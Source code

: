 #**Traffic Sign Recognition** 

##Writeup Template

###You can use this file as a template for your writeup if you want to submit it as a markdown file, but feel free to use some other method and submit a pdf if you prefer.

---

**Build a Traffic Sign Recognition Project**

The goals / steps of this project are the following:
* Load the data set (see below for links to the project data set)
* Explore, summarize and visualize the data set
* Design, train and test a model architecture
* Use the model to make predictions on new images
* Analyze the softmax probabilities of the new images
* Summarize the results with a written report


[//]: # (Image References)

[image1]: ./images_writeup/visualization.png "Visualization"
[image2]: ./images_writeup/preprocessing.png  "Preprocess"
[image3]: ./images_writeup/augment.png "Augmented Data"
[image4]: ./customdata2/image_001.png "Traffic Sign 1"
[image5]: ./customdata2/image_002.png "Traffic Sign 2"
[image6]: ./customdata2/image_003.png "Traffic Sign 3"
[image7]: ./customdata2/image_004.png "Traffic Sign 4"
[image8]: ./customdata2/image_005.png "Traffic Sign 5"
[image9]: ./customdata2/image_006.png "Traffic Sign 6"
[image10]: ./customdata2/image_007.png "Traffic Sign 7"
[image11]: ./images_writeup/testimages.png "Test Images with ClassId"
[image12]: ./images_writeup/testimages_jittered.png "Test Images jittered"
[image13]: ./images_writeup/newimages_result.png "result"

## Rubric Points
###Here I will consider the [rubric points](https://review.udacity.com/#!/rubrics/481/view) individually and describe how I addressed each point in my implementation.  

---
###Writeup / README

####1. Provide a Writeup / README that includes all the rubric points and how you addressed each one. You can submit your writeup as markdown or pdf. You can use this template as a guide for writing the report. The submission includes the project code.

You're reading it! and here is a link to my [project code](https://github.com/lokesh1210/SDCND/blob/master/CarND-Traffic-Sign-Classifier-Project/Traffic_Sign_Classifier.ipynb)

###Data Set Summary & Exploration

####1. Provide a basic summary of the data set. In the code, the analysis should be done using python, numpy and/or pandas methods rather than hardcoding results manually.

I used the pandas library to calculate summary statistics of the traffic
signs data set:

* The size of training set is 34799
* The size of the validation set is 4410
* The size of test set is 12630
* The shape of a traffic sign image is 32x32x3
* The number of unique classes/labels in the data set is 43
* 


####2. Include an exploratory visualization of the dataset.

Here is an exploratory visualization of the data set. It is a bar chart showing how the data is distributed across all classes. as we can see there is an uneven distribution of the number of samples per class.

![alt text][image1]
========
_DIRECTIONS FOR THIS TASK_
Exactly as they appear above, output the lines of the data from the first through the one that contains "####1. Provide a Writeup", and only those lines.

_OUTPUT_
Source code

: #**Traffic Sign Recognition** 

##Writeup Template

###You can use this file as a template for your writeup if you want to submit it as a markdown file, but feel free to use some other method and submit a pdf if you prefer.

---

**Build a Traffic Sign Recognition Project**

The goals / steps of this project are the following:
* Load the data set (see below for links to the project data set)
* Explore, summarize and visualize the data set
* Design, train and test a model architecture
* Use the model to make predictions on new images
* Analyze the softmax probabilities of the new images
* Summarize the results with a written report


[//]: # (Image References)

[image1]: ./images_writeup/visualization.png "Visualization"
[image2]: ./images_writeup/preprocessing.png  "Preprocess"
[image3]: ./images_writeup/augment.png "Augmented Data"
[image4]: ./customdata2/image_001.png "Traffic Sign 1"
[image5]: ./customdata2/image_002.png "Traffic Sign 2"
[image6]: ./customdata2/image_003.png "Traffic Sign 3"
[image7]: ./customdata2/image_004.png "Traffic Sign 4"
[image8]: ./customdata2/image_005.png "Traffic Sign 5"
[image9]: ./customdata2/image_006.png "Traffic Sign 6"
[image10]: ./customdata2/image_007.png "Traffic Sign 7"
[image11]: ./images_writeup/testimages.png "Test Images with ClassId"
[image12]: ./images_writeup/testimages_jittered.png "Test Images jittered"
[image13]: ./images_writeup/newimages_result.png "result"

## Rubric Points
###Here I will consider the [rubric points](https://review.udacity.com/#!/rubrics/481/view) individually and describe how I addressed each point in my implementation.  

---
###Writeup / README

####1. Provide a Writeup / README that includes all the rubric points and how you addressed each one. You can submit your writeup as markdown or pdf. You can use this template as a guide for writing the report. The submission includes the project code.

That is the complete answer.